What to do: When the line containing "areas of Latin America and the" appears in the entries below, begin printing there and stop after the line containing "Conference of representatives of"; print each of those lines exactly and no other line.

______

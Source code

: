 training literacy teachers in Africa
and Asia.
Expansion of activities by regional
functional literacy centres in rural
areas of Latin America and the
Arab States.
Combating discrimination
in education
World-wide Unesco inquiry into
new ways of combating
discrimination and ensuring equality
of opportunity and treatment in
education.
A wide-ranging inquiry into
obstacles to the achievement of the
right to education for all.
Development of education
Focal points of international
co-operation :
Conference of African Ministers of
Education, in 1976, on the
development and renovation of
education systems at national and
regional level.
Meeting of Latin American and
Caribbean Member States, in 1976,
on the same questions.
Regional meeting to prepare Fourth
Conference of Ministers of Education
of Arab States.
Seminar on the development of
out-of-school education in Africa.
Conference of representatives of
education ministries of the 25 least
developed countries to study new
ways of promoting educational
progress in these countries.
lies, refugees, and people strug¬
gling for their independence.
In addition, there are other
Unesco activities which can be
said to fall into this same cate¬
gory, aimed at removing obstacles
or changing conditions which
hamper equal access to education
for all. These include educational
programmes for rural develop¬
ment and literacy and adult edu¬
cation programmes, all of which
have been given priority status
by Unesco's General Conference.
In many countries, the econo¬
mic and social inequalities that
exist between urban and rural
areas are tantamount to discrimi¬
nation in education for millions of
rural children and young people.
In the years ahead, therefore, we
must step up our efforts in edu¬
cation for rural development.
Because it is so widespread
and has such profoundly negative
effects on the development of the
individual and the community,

______

Reply to the exercise:
areas of Latin America and the
Arab States.
Combating discrimination
in education
World-wide Unesco inquiry into
new ways of combating
discrimination and ensuring equality
of opportunity and treatment in
education.
A wide-ranging inquiry into
obstacles to the achievement of the
right to education for all.
Development of education
Focal points of international
co-operation :
Conference of African Ministers of
Education, in 1976, on the
development and renovation of
education systems at national and
regional level.
Meeting of Latin American and
Caribbean Member States, in 1976,
on the same questions.
Regional meeting to prepare Fourth
Conference of Ministers of Education
of Arab States.
Seminar on the development of
out-of-school education in Africa.
Conference of representatives of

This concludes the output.